*Input data*.
☆ ☆ ☆ ☆ ☆ ☆ ☆

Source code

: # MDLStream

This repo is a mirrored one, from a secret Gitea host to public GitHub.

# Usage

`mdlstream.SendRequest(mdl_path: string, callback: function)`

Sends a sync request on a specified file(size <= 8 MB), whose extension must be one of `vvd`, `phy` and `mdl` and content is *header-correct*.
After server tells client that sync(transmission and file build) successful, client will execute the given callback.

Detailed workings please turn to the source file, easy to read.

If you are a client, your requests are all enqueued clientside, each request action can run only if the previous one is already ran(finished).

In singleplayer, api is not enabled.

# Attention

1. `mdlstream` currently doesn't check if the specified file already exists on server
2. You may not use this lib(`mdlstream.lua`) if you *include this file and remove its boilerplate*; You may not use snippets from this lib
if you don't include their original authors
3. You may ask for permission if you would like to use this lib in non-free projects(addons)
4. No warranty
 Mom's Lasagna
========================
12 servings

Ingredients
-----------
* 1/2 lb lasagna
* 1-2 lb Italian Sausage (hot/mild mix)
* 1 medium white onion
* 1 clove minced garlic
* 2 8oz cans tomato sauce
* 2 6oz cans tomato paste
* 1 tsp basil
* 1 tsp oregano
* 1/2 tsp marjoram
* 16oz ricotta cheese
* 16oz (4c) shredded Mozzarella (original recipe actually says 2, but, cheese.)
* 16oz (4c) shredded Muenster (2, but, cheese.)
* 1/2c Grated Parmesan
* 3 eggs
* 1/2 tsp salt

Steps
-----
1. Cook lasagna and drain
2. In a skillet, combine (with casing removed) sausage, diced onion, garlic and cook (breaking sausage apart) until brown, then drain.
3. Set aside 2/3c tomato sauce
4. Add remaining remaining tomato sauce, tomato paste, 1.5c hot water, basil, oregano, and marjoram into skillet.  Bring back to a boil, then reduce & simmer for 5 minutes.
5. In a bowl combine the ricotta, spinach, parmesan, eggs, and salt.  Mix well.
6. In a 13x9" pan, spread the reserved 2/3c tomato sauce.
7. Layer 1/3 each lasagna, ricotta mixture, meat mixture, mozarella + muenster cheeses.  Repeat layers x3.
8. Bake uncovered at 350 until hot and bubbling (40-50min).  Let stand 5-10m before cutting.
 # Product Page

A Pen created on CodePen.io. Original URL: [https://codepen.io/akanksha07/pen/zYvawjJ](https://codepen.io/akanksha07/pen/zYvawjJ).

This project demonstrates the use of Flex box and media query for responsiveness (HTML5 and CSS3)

☆ ☆ ☆ ☆ ☆ ☆ ☆

*Work request*. All lines in the records with the string "oregano" should be copied out.

*Answer for this exercise*.
* 1 tsp oregano
4. Add remaining remaining tomato sauce, tomato paste, 1.5c hot water, basil, oregano, and marjoram into skillet.  Bring back to a boil, then reduce & simmer for 5 minutes.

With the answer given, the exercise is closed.